*** Supplied records Section Begins ***

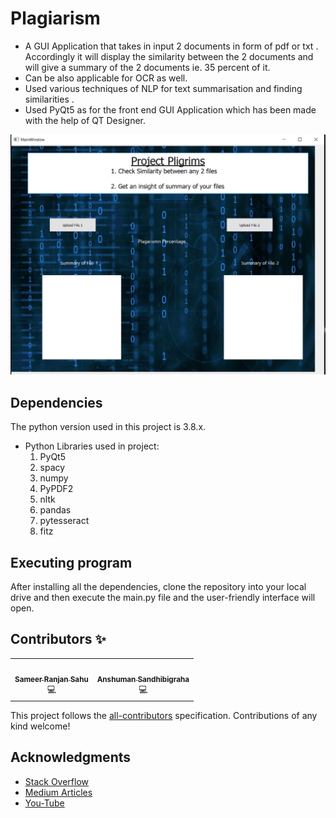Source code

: # Plagiarism
- A GUI Application that takes in input 2 documents in form of pdf or txt . Accordingly it will display the similarity between the 2 documents and will give a summary of the 2 documents ie. 35 percent of it. 
- Can be also applicable for OCR as well.
- Used various techniques of NLP for text summarisation and finding similarities .
- Used PyQt5 as for the front end GUI Application which has been made with the help of QT Designer.

![image](screenshot.jpg)

## Dependencies

The python version used in this project is 3.8.x.
* Python Libraries used in project:
    1. PyQt5 
    2. spacy
    3. numpy
    4. PyPDF2
    5. nltk
    6. pandas
    7. pytesseract
    8. fitz

## Executing program

After installing all the dependencies, clone the repository into your local drive and then execute the main.py file and the user-friendly interface will open.

## Contributors ✨


<!-- ALL-CONTRIBUTORS-LIST:START - Do not remove or modify this section -->
<!-- prettier-ignore-start -->
<!-- markdownlint-disable -->
<table>
  <tr>
    <td align="center"><a href="https://github.com/sameersahu473"><img src="https://avatars.githubusercontent.com/u/58498397?s=400&v=4" width="100px;" alt=""/><br /><sub><b>Sameer Ranjan Sahu</b></sub></a><br />💻</td>
    <td align="center"><a href="https://github.com/anshusandhi6"><img src="https://avatars.githubusercontent.com/u/59245156?s=400&v=4" width="100px;" alt=""/><br /><sub><b>Anshuman Sandhibigraha</b></sub></a><br />💻</td>
  </tr>
</table>

<!-- markdownlint-enable -->
<!-- prettier-ignore-end -->
<!-- ALL-CONTRIBUTORS-LIST:END -->

This project follows the [all-contributors](https://github.com/all-contributors/all-contributors) specification. Contributions of any kind welcome!

## Acknowledgments

* [Stack Overflow](https://stackoverflow.com)
* [Medium Articles](https://medium.com/)
* [You-Tube](https://youtube.com)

*** Supplied records Section Ends ***

- _Work order_
From the line containing "- Used PyQt5" through the last line of the records above, reproduce every line exactly.

- _Answer_
- Used PyQt5 as for the front end GUI Application which has been made with the help of QT Designer.

![image](screenshot.jpg)

## Dependencies

The python version used in this project is 3.8.x.
* Python Libraries used in project:
    1. PyQt5 
    2. spacy
    3. numpy
    4. PyPDF2
    5. nltk
    6. pandas
    7. pytesseract
    8. fitz

## Executing program

After installing all the dependencies, clone the repository into your local drive and then execute the main.py file and the user-friendly interface will open.

## Contributors ✨


<!-- ALL-CONTRIBUTORS-LIST:START - Do not remove or modify this section -->
<!-- prettier-ignore-start -->
<!-- markdownlint-disable -->
<table>
  <tr>
    <td align="center"><a href="https://github.com/sameersahu473"><img src="https://avatars.githubusercontent.com/u/58498397?s=400&v=4" width="100px;" alt=""/><br /><sub><b>Sameer Ranjan Sahu</b></sub></a><br />💻</td>
    <td align="center"><a href="https://github.com/anshusandhi6"><img src="https://avatars.githubusercontent.com/u/59245156?s=400&v=4" width="100px;" alt=""/><br /><sub><b>Anshuman Sandhibigraha</b></sub></a><br />💻</td>
  </tr>
</table>

<!-- markdownlint-enable -->
<!-- prettier-ignore-end -->
<!-- ALL-CONTRIBUTORS-LIST:END -->

This project follows the [all-contributors](https://github.com/all-contributors/all-contributors) specification. Contributions of any kind welcome!

## Acknowledgments

* [Stack Overflow](https://stackoverflow.com)
* [Medium Articles](https://medium.com/)
* [You-Tube](https://youtube.com)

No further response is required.